● **Work to complete**
Each record is to be transcribed exactly.

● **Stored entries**
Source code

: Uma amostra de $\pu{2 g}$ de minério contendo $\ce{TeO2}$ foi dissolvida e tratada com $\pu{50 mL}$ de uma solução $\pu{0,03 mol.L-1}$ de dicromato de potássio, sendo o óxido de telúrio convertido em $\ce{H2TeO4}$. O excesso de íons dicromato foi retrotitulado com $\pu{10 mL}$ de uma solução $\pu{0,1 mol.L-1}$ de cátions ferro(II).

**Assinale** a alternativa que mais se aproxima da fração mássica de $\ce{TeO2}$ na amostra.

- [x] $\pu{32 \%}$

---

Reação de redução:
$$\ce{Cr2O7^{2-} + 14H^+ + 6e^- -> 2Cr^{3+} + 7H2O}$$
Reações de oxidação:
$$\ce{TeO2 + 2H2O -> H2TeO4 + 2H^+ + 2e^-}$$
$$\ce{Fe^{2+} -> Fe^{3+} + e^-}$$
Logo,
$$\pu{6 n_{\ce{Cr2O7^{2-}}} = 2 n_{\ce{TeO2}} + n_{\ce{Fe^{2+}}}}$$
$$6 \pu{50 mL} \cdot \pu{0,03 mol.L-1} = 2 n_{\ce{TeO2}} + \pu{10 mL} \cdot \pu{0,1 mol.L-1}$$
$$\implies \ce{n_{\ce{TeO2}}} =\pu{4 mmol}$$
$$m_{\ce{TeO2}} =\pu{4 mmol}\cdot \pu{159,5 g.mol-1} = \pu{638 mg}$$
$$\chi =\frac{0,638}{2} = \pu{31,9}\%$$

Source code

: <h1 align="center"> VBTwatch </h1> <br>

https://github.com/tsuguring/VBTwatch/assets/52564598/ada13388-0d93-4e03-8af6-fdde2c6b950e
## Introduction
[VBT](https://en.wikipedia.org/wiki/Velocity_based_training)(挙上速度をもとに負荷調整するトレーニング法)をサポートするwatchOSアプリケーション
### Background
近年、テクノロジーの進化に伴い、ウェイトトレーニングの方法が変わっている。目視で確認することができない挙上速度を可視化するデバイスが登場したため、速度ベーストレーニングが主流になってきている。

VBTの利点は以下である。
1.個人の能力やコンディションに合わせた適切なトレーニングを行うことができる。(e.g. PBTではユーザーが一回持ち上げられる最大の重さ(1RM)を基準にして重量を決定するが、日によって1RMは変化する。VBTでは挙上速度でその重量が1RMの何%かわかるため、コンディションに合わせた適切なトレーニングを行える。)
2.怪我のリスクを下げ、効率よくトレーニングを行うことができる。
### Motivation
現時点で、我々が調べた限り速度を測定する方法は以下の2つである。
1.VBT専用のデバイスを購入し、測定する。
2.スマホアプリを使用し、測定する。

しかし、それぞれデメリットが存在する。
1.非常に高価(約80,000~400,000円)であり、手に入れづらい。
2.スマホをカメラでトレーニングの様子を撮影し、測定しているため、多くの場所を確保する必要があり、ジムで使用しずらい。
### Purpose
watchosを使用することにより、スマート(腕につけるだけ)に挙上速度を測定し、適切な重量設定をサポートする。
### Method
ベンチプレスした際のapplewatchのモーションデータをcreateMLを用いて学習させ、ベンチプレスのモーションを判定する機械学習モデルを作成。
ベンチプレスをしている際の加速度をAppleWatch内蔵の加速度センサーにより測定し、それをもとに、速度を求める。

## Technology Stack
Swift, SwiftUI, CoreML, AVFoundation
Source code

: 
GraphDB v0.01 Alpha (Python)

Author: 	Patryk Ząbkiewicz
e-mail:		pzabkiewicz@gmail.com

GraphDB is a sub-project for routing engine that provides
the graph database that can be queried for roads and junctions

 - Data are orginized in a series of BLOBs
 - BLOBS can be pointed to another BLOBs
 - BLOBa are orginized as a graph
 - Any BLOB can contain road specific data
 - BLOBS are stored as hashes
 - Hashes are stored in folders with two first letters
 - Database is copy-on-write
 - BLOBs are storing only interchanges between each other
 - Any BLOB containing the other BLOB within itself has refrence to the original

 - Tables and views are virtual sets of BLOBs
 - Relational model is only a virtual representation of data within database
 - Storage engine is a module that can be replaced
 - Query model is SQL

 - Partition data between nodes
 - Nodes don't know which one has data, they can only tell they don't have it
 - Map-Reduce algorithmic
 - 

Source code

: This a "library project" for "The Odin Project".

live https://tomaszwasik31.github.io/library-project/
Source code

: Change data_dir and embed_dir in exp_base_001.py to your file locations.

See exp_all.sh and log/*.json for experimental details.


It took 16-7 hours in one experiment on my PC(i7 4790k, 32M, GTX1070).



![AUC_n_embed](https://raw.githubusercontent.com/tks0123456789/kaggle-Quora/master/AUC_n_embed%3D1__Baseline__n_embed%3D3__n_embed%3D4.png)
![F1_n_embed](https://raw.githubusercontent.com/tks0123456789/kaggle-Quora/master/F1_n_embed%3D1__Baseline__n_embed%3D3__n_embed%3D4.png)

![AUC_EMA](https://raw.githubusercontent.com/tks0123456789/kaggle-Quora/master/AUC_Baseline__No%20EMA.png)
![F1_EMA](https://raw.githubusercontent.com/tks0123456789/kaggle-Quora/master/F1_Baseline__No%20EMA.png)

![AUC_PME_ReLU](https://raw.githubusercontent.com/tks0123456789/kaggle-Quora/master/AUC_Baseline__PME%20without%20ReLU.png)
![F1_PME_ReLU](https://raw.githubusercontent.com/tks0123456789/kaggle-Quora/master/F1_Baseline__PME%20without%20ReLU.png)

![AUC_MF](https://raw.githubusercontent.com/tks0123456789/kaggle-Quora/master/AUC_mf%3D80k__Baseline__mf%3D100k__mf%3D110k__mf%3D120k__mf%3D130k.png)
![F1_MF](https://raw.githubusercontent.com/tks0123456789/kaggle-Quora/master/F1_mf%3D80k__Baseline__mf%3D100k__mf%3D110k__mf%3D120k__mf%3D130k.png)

● **Expected output**
Source code

: Uma amostra de $\pu{2 g}$ de minério contendo $\ce{TeO2}$ foi dissolvida e tratada com $\pu{50 mL}$ de uma solução $\pu{0,03 mol.L-1}$ de dicromato de potássio, sendo o óxido de telúrio convertido em $\ce{H2TeO4}$. O excesso de íons dicromato foi retrotitulado com $\pu{10 mL}$ de uma solução $\pu{0,1 mol.L-1}$ de cátions ferro(II).

**Assinale** a alternativa que mais se aproxima da fração mássica de $\ce{TeO2}$ na amostra.

- [x] $\pu{32 \%}$

---

Reação de redução:
$$\ce{Cr2O7^{2-} + 14H^+ + 6e^- -> 2Cr^{3+} + 7H2O}$$
Reações de oxidação:
$$\ce{TeO2 + 2H2O -> H2TeO4 + 2H^+ + 2e^-}$$
$$\ce{Fe^{2+} -> Fe^{3+} + e^-}$$
Logo,
$$\pu{6 n_{\ce{Cr2O7^{2-}}} = 2 n_{\ce{TeO2}} + n_{\ce{Fe^{2+}}}}$$
$$6 \pu{50 mL} \cdot \pu{0,03 mol.L-1} = 2 n_{\ce{TeO2}} + \pu{10 mL} \cdot \pu{0,1 mol.L-1}$$
$$\implies \ce{n_{\ce{TeO2}}} =\pu{4 mmol}$$
$$m_{\ce{TeO2}} =\pu{4 mmol}\cdot \pu{159,5 g.mol-1} = \pu{638 mg}$$
$$\chi =\frac{0,638}{2} = \pu{31,9}\%$$

Source code

: <h1 align="center"> VBTwatch </h1> <br>

https://github.com/tsuguring/VBTwatch/assets/52564598/ada13388-0d93-4e03-8af6-fdde2c6b950e
## Introduction
[VBT](https://en.wikipedia.org/wiki/Velocity_based_training)(挙上速度をもとに負荷調整するトレーニング法)をサポートするwatchOSアプリケーション
### Background
近年、テクノロジーの進化に伴い、ウェイトトレーニングの方法が変わっている。目視で確認することができない挙上速度を可視化するデバイスが登場したため、速度ベーストレーニングが主流になってきている。

VBTの利点は以下である。
1.個人の能力やコンディションに合わせた適切なトレーニングを行うことができる。(e.g. PBTではユーザーが一回持ち上げられる最大の重さ(1RM)を基準にして重量を決定するが、日によって1RMは変化する。VBTでは挙上速度でその重量が1RMの何%かわかるため、コンディションに合わせた適切なトレーニングを行える。)
2.怪我のリスクを下げ、効率よくトレーニングを行うことができる。
### Motivation
現時点で、我々が調べた限り速度を測定する方法は以下の2つである。
1.VBT専用のデバイスを購入し、測定する。
2.スマホアプリを使用し、測定する。

しかし、それぞれデメリットが存在する。
1.非常に高価(約80,000~400,000円)であり、手に入れづらい。
2.スマホをカメラでトレーニングの様子を撮影し、測定しているため、多くの場所を確保する必要があり、ジムで使用しずらい。
### Purpose
watchosを使用することにより、スマート(腕につけるだけ)に挙上速度を測定し、適切な重量設定をサポートする。
### Method
ベンチプレスした際のapplewatchのモーションデータをcreateMLを用いて学習させ、ベンチプレスのモーションを判定する機械学習モデルを作成。
ベンチプレスをしている際の加速度をAppleWatch内蔵の加速度センサーにより測定し、それをもとに、速度を求める。

## Technology Stack
Swift, SwiftUI, CoreML, AVFoundation
Source code

: 
GraphDB v0.01 Alpha (Python)

Author: 	Patryk Ząbkiewicz
e-mail:		pzabkiewicz@gmail.com

GraphDB is a sub-project for routing engine that provides
the graph database that can be queried for roads and junctions

 - Data are orginized in a series of BLOBs
 - BLOBS can be pointed to another BLOBs
 - BLOBa are orginized as a graph
 - Any BLOB can contain road specific data
 - BLOBS are stored as hashes
 - Hashes are stored in folders with two first letters
 - Database is copy-on-write
 - BLOBs are storing only interchanges between each other
 - Any BLOB containing the other BLOB within itself has refrence to the original

 - Tables and views are virtual sets of BLOBs
 - Relational model is only a virtual representation of data within database
 - Storage engine is a module that can be replaced
 - Query model is SQL

 - Partition data between nodes
 - Nodes don't know which one has data, they can only tell they don't have it
 - Map-Reduce algorithmic
 - 

Source code

: This a "library project" for "The Odin Project".

live https://tomaszwasik31.github.io/library-project/
Source code

: Change data_dir and embed_dir in exp_base_001.py to your file locations.

See exp_all.sh and log/*.json for experimental details.


It took 16-7 hours in one experiment on my PC(i7 4790k, 32M, GTX1070).



![AUC_n_embed](https://raw.githubusercontent.com/tks0123456789/kaggle-Quora/master/AUC_n_embed%3D1__Baseline__n_embed%3D3__n_embed%3D4.png)
![F1_n_embed](https://raw.githubusercontent.com/tks0123456789/kaggle-Quora/master/F1_n_embed%3D1__Baseline__n_embed%3D3__n_embed%3D4.png)

![AUC_EMA](https://raw.githubusercontent.com/tks0123456789/kaggle-Quora/master/AUC_Baseline__No%20EMA.png)
![F1_EMA](https://raw.githubusercontent.com/tks0123456789/kaggle-Quora/master/F1_Baseline__No%20EMA.png)

![AUC_PME_ReLU](https://raw.githubusercontent.com/tks0123456789/kaggle-Quora/master/AUC_Baseline__PME%20without%20ReLU.png)
![F1_PME_ReLU](https://raw.githubusercontent.com/tks0123456789/kaggle-Quora/master/F1_Baseline__PME%20without%20ReLU.png)

![AUC_MF](https://raw.githubusercontent.com/tks0123456789/kaggle-Quora/master/AUC_mf%3D80k__Baseline__mf%3D100k__mf%3D110k__mf%3D120k__mf%3D130k.png)
![F1_MF](https://raw.githubusercontent.com/tks0123456789/kaggle-Quora/master/F1_mf%3D80k__Baseline__mf%3D100k__mf%3D110k__mf%3D120k__mf%3D130k.png)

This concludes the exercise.